As a result of the transaction between FAMUR SA and subsidiaries of TDJ, FAMUR acquired 48,932,015 ordinary bearer shares of KOPEX SA which constitute 65.83% of share in the share capital of KOPEX SA and provide the same number of votes during the general meeting of KOPEX SA  The transaction amounted to PLN 204 million and the purchase price of one KOPEX share was PLN 4.17.

The integration plan of FAMUR and KOPEX was published on 9 May this year. It assumes the inclusion of the machinery section of KOPEX in the FAMUR Group. The finalisation of the process will make it possible to increase the scope of activity and potential and to significantly speed up the implementation of the international expansion programme – Go Global, on which the development strategy of the Group companies is based. The FAMUR plans assume that half of the company revenue will come from foreign markets.

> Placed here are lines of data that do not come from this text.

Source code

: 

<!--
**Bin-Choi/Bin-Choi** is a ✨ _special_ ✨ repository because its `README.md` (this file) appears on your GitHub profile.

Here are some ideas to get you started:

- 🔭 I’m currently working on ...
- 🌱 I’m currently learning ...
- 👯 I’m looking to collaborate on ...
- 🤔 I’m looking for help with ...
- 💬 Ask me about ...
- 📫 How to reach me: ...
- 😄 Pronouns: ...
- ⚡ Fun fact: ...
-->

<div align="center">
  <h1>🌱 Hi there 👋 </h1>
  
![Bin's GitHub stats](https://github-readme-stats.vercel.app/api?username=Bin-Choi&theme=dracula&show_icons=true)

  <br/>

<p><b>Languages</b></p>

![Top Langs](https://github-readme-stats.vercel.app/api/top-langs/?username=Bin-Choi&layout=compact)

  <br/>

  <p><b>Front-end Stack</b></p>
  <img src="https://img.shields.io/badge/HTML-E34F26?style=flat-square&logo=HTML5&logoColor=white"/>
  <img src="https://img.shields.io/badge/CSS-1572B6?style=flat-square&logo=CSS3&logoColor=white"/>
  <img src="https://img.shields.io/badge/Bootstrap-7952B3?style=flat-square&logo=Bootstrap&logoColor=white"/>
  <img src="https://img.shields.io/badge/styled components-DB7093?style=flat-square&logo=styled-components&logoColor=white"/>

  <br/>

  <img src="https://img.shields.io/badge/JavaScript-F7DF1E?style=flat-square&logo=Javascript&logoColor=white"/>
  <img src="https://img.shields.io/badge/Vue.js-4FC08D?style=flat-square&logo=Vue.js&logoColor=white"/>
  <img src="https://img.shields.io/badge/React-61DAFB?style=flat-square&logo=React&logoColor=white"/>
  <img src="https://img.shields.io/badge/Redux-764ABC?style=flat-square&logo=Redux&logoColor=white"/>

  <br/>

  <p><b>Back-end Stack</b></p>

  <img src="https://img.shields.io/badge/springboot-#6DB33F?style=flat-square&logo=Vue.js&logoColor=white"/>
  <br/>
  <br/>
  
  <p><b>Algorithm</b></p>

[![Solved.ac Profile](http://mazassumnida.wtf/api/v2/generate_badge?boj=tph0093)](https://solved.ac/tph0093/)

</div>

The takeover of KOPEX by FAMUR opens a new chapter in the history of Polish manufacturers of mining machinery. This operation is crucial for the future of the FAMUR Group. The merger of potentials of both companies gives us the opportunity to create the Polish champion, which will be ready to implement comprehensive mining and energy projects around the world. We want to be a strong player on the international market of mining machinery and fully exploit business opportunities carried by the noticeable revival in the investments on the mining market  – both in Poland and in the world – says Mirosław Bendzera, CEO of FAMUR SA

The completion of the ongoing operational integration of FAMUR and KOPEX, understood as the release of the full synergy effects, is planned for the end of 2017. The formal finalisation of the process is expected to take place in the first quarter of 2018.